--- RECORD EXCERPTS ---

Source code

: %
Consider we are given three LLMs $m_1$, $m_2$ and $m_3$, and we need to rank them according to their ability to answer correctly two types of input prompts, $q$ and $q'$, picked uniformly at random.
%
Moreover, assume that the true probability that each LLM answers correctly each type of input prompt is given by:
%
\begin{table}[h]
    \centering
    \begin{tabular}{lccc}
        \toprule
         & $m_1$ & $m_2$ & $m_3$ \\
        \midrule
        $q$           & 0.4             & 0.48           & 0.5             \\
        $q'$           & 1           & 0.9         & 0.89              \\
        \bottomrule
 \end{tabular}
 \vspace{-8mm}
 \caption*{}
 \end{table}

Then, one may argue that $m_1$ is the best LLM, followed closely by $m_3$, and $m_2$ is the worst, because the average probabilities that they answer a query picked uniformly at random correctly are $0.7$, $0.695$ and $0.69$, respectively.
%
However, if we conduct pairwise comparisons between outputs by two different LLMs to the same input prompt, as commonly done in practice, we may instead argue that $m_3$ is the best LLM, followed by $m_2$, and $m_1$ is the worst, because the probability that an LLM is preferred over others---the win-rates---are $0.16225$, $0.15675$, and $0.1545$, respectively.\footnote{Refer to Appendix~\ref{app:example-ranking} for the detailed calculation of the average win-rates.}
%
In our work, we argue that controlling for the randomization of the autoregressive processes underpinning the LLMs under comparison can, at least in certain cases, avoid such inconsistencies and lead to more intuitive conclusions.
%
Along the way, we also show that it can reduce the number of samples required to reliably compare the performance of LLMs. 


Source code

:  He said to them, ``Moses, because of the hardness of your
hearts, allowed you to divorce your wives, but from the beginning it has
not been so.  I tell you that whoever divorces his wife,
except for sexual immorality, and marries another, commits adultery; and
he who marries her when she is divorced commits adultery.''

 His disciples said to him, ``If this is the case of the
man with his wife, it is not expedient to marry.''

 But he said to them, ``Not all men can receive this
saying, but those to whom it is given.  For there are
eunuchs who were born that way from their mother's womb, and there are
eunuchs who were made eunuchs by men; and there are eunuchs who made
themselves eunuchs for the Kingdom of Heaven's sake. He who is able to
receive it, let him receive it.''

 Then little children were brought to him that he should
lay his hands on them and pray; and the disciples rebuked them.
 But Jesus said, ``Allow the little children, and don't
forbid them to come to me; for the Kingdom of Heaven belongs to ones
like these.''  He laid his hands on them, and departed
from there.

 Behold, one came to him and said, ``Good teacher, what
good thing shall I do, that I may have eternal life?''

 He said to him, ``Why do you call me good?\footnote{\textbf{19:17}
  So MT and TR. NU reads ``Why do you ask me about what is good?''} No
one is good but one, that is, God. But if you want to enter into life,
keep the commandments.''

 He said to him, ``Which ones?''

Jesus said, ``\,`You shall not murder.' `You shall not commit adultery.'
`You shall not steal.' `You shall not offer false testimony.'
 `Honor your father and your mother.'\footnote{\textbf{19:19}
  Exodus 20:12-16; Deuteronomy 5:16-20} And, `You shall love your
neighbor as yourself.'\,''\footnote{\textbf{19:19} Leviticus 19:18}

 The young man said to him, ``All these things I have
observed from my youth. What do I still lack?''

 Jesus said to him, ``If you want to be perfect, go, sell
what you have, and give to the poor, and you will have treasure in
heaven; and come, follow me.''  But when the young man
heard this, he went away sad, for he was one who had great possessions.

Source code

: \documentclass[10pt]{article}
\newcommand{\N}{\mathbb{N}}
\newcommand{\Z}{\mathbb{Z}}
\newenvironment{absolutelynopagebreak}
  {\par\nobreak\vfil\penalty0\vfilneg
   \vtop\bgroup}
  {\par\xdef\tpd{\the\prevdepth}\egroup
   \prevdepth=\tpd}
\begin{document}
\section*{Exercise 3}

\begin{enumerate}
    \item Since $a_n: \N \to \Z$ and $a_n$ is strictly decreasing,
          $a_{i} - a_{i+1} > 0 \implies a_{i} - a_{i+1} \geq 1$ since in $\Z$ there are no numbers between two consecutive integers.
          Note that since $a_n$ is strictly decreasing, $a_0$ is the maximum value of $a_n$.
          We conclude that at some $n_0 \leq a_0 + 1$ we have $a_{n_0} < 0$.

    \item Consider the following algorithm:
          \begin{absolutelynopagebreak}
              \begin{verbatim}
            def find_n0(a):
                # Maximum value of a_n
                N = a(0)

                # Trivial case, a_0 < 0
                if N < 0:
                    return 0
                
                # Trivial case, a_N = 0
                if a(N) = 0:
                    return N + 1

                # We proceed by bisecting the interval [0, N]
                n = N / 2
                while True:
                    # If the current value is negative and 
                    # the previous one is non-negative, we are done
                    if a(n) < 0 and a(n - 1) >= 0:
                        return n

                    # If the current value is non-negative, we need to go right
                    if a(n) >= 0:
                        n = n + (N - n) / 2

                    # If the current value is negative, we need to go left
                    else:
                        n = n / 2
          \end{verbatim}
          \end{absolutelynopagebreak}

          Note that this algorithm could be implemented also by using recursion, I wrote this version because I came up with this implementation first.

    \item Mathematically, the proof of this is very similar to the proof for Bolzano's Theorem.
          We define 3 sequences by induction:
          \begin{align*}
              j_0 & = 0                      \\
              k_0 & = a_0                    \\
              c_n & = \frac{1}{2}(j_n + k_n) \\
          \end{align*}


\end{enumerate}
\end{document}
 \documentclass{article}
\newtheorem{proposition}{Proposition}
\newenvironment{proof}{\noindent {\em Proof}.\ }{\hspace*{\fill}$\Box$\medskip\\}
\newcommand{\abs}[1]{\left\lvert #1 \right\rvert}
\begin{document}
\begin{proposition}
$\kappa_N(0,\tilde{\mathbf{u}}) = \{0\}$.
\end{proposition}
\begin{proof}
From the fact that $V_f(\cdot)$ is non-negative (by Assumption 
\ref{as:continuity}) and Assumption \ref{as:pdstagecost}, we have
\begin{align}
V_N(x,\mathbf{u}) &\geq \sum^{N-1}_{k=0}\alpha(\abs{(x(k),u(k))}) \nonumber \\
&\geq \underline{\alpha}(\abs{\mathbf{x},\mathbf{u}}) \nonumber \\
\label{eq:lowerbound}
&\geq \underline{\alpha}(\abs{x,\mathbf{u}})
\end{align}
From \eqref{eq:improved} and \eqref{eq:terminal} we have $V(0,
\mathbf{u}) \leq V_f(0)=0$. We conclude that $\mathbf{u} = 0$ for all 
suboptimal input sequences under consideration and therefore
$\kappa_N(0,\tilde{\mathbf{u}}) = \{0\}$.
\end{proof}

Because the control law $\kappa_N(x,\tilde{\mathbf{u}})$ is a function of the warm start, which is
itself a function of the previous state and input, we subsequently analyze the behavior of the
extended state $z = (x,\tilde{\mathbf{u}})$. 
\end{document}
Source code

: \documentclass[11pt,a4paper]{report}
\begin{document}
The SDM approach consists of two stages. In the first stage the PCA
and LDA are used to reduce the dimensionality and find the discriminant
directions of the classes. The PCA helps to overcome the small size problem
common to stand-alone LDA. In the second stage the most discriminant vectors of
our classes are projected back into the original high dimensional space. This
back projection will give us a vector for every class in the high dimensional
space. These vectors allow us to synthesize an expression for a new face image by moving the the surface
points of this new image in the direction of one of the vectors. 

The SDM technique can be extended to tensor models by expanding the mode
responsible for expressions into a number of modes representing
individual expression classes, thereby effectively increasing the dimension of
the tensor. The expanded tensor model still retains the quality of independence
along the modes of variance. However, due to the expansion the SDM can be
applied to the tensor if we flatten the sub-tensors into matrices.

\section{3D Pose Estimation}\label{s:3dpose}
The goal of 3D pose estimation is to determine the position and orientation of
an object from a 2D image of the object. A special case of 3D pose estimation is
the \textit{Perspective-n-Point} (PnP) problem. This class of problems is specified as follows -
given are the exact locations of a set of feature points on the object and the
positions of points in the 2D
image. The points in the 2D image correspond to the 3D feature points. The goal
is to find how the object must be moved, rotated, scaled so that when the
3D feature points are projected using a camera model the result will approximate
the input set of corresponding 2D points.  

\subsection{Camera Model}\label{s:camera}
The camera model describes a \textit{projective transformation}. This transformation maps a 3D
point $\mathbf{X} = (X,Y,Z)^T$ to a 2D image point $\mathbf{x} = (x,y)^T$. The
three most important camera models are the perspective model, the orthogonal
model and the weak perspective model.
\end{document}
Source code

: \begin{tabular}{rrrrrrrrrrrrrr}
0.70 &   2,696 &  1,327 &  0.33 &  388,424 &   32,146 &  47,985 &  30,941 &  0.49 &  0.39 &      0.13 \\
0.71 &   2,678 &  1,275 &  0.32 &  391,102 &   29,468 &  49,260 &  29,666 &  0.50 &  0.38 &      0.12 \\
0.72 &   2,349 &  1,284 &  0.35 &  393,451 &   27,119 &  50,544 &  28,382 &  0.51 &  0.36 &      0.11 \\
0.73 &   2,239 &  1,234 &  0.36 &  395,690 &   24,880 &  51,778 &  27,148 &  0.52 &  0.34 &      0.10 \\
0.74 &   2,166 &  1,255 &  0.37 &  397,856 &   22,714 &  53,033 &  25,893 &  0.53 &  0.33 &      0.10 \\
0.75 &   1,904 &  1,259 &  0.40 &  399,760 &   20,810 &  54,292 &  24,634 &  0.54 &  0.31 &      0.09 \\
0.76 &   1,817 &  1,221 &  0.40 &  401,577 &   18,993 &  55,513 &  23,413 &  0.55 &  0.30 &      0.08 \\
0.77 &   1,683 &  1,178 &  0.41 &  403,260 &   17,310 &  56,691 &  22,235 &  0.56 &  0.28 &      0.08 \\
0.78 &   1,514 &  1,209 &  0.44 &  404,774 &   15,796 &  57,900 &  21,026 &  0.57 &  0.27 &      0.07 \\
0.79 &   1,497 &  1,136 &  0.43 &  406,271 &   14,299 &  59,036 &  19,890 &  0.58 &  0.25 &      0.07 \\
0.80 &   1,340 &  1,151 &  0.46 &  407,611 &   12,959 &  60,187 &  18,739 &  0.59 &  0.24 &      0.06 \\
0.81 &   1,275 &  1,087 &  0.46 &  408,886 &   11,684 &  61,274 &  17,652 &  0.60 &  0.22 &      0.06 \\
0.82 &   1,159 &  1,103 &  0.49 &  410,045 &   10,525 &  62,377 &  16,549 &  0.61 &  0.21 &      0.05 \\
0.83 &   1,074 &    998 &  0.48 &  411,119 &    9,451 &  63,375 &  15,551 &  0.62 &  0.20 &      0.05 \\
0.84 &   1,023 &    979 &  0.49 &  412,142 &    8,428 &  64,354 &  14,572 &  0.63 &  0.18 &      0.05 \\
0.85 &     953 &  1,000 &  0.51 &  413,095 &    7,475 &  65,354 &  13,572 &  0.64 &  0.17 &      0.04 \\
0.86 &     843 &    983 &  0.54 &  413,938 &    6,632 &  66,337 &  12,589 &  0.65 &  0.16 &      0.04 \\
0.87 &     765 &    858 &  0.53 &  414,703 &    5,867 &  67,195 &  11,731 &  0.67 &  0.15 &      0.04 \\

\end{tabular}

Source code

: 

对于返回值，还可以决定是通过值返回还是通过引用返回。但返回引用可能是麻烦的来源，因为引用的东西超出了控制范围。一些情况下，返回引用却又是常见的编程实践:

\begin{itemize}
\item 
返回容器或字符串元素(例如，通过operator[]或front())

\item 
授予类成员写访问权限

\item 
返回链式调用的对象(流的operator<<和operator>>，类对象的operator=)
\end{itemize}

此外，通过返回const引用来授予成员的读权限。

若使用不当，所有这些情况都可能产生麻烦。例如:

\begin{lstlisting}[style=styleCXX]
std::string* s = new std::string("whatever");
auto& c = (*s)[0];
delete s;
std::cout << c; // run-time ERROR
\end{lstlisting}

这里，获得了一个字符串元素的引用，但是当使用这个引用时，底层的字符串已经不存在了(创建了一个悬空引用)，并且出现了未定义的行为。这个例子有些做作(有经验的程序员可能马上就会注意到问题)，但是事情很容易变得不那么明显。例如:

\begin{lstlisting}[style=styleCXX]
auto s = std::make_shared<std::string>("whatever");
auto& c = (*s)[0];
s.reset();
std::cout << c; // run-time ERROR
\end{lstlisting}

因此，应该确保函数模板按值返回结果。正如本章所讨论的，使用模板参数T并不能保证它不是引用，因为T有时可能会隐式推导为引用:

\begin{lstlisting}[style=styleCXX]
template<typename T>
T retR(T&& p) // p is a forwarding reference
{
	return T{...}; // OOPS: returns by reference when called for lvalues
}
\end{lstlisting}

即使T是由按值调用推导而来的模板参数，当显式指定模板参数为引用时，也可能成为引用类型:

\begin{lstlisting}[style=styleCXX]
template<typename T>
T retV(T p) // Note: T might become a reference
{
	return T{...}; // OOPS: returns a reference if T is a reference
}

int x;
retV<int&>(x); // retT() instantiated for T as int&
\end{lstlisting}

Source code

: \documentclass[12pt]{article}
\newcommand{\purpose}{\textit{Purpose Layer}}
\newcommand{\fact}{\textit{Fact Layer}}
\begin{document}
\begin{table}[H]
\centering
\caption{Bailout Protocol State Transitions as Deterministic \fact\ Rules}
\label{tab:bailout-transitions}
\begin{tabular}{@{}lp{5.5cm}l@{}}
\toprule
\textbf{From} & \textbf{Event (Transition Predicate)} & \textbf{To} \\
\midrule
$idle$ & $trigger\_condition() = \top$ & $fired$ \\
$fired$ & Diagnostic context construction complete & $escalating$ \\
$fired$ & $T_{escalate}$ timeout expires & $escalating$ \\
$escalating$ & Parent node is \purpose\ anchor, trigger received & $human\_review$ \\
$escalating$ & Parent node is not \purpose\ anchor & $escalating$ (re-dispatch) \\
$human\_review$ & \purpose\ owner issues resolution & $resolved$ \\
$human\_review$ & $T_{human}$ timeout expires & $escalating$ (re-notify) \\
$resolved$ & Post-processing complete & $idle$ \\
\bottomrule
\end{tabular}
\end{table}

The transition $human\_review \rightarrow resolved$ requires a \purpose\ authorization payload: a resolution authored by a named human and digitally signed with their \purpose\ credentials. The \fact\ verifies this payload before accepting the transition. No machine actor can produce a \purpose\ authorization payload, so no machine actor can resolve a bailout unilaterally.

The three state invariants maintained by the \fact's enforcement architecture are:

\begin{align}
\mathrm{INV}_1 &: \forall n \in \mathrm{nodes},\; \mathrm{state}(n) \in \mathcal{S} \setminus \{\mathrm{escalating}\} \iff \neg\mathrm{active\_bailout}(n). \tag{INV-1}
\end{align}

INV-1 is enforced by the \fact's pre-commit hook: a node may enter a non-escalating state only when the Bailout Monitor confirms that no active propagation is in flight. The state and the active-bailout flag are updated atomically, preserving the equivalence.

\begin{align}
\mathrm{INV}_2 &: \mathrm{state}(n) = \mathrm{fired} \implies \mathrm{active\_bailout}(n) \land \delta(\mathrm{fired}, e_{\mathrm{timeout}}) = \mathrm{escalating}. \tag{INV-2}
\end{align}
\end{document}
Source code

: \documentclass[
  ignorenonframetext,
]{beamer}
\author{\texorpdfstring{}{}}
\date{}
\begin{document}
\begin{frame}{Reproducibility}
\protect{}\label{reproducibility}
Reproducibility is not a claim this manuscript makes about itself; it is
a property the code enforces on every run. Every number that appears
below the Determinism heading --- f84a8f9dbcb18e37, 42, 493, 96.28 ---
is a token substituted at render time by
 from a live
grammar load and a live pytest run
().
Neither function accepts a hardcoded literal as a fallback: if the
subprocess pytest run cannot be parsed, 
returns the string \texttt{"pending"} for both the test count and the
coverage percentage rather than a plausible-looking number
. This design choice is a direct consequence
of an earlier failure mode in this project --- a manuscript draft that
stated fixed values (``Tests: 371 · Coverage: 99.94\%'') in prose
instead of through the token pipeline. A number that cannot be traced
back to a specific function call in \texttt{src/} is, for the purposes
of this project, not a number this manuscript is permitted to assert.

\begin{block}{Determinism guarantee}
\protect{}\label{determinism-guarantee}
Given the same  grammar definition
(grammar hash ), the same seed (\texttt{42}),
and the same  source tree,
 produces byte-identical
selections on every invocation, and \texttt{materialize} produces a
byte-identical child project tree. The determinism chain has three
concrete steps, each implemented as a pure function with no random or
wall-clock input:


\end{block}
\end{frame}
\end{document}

---

#### REQUIRED ACTION
Look above for the line holding "Note that this" and the line holding "for Bolzano's Theorem.", then output exactly those two lines and every line between them, nothing more.

#### OUTPUT FOR THIS TASK
          Note that this algorithm could be implemented also by using recursion, I wrote this version because I came up with this implementation first.

    \item Mathematically, the proof of this is very similar to the proof for Bolzano's Theorem.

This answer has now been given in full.